- IATA: none; ICAO: none; FAA LID: D73;

Summary
- Airport type: Public
- Owner: City of Monroe
- Serves: Monroe, Georgia
- Elevation AMSL: 875 ft / 267 m
- Coordinates: 33°46′57″N 083°41′34″W﻿ / ﻿33.78250°N 83.69278°W
- Interactive map of Monroe–Walton County Airport

Runways
| Direction | Length |  | Surface |
| ft | m |
| 3/21 | 5,000 | 1,524 | Asphalt |

Statistics (2022)
- Aircraft operations: 13,000
- Based aircraft: 30
- Source: Federal Aviation Administration

= Monroe–Walton County Airport =

Monroe–Walton County Airport is a city-owned, public-use airport located one nautical mile (2 km) southeast of the central business district of Monroe, a city in Walton County, Georgia, United States. It is included in the National Plan of Integrated Airport Systems for 2011–2015, which categorized it as a general aviation facility.

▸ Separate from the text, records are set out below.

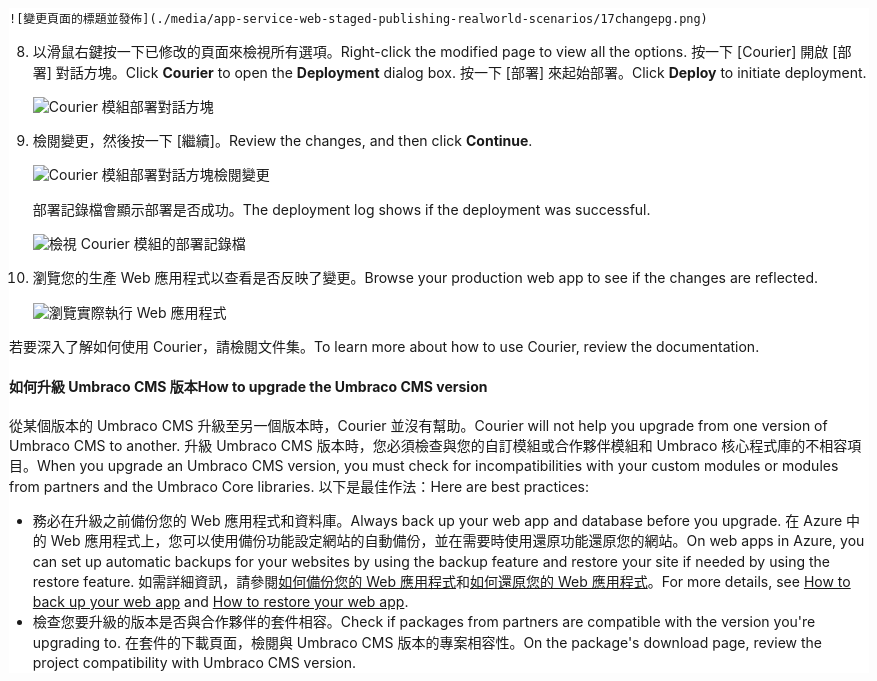     ![變更頁面的標題並發佈](./media/app-service-web-staged-publishing-realworld-scenarios/17changepg.png)

8. <span data-ttu-id="4c6d5-271">以滑鼠右鍵按一下已修改的頁面來檢視所有選項。</span><span class="sxs-lookup"><span data-stu-id="4c6d5-271">Right-click the modified page to view all the options.</span></span> <span data-ttu-id="4c6d5-272">按一下 [Courier] 開啟 [部署] 對話方塊。</span><span class="sxs-lookup"><span data-stu-id="4c6d5-272">Click **Courier** to open the **Deployment** dialog box.</span></span> <span data-ttu-id="4c6d5-273">按一下 [部署] 來起始部署。</span><span class="sxs-lookup"><span data-stu-id="4c6d5-273">Click **Deploy** to initiate deployment.</span></span>

    ![Courier 模組部署對話方塊](./media/app-service-web-staged-publishing-realworld-scenarios/18dialog1.png)

9. <span data-ttu-id="4c6d5-275">檢閱變更，然後按一下 [繼續]。</span><span class="sxs-lookup"><span data-stu-id="4c6d5-275">Review the changes, and then click **Continue**.</span></span>

    ![Courier 模組部署對話方塊檢閱變更](./media/app-service-web-staged-publishing-realworld-scenarios/19dialog2.png)

    <span data-ttu-id="4c6d5-277">部署記錄檔會顯示部署是否成功。</span><span class="sxs-lookup"><span data-stu-id="4c6d5-277">The deployment log shows if the deployment was successful.</span></span>

     ![檢視 Courier 模組的部署記錄檔](./media/app-service-web-staged-publishing-realworld-scenarios/20successdlg.png)

10. <span data-ttu-id="4c6d5-279">瀏覽您的生產 Web 應用程式以查看是否反映了變更。</span><span class="sxs-lookup"><span data-stu-id="4c6d5-279">Browse your production web app to see if the changes are reflected.</span></span>

     ![瀏覽實際執行 Web 應用程式](./media/app-service-web-staged-publishing-realworld-scenarios/21umbpg.png)

<span data-ttu-id="4c6d5-281">若要深入了解如何使用 Courier，請檢閱文件集。</span><span class="sxs-lookup"><span data-stu-id="4c6d5-281">To learn more about how to use Courier, review the documentation.</span></span>

#### <a name="how-to-upgrade-the-umbraco-cms-version"></a><span data-ttu-id="4c6d5-282">如何升級 Umbraco CMS 版本</span><span class="sxs-lookup"><span data-stu-id="4c6d5-282">How to upgrade the Umbraco CMS version</span></span>
<span data-ttu-id="4c6d5-283">從某個版本的 Umbraco CMS 升級至另一個版本時，Courier 並沒有幫助。</span><span class="sxs-lookup"><span data-stu-id="4c6d5-283">Courier will not help you upgrade from one version of Umbraco CMS to another.</span></span> <span data-ttu-id="4c6d5-284">升級 Umbraco CMS 版本時，您必須檢查與您的自訂模組或合作夥伴模組和 Umbraco 核心程式庫的不相容項目。</span><span class="sxs-lookup"><span data-stu-id="4c6d5-284">When you upgrade an Umbraco CMS version, you must check for incompatibilities with your custom modules or modules from partners and the Umbraco Core libraries.</span></span> <span data-ttu-id="4c6d5-285">以下是最佳作法：</span><span class="sxs-lookup"><span data-stu-id="4c6d5-285">Here are best practices:</span></span>

* <span data-ttu-id="4c6d5-286">務必在升級之前備份您的 Web 應用程式和資料庫。</span><span class="sxs-lookup"><span data-stu-id="4c6d5-286">Always back up your web app and database before you upgrade.</span></span> <span data-ttu-id="4c6d5-287">在 Azure 中的 Web 應用程式上，您可以使用備份功能設定網站的自動備份，並在需要時使用還原功能還原您的網站。</span><span class="sxs-lookup"><span data-stu-id="4c6d5-287">On web apps in Azure, you can set up automatic backups for your websites by using the backup feature and restore your site if needed by using the restore feature.</span></span> <span data-ttu-id="4c6d5-288">如需詳細資訊，請參閱[如何備份您的 Web 應用程式](web-sites-backup.md)和[如何還原您的 Web 應用程式](web-sites-restore.md)。</span><span class="sxs-lookup"><span data-stu-id="4c6d5-288">For more details, see [How to back up your web app](web-sites-backup.md) and [How to restore your web app](web-sites-restore.md).</span></span>
* <span data-ttu-id="4c6d5-289">檢查您要升級的版本是否與合作夥伴的套件相容。</span><span class="sxs-lookup"><span data-stu-id="4c6d5-289">Check if packages from partners are compatible with the version you're upgrading to.</span></span> <span data-ttu-id="4c6d5-290">在套件的下載頁面，檢閱與 Umbraco CMS 版本的專案相容性。</span><span class="sxs-lookup"><span data-stu-id="4c6d5-290">On the package's download page, review the project compatibility with Umbraco CMS version.</span></span>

==Facilities and aircraft==
Monroe–Walton County Airport covers an area of 70 acres (28 ha) at an elevation of 875 feet (267 m) above mean sea level. It has one runway designated 3/21 with an asphalt surface measuring 5,000 by 75 feet (1,524 x 23 m).

For the 12-month period ending December 31, 2022, the airport had 13,000 general aviation aircraft operations, an average of 36 per day. At that time there were 30 aircraft based at this airport: 28 single-engine, and 2 glider.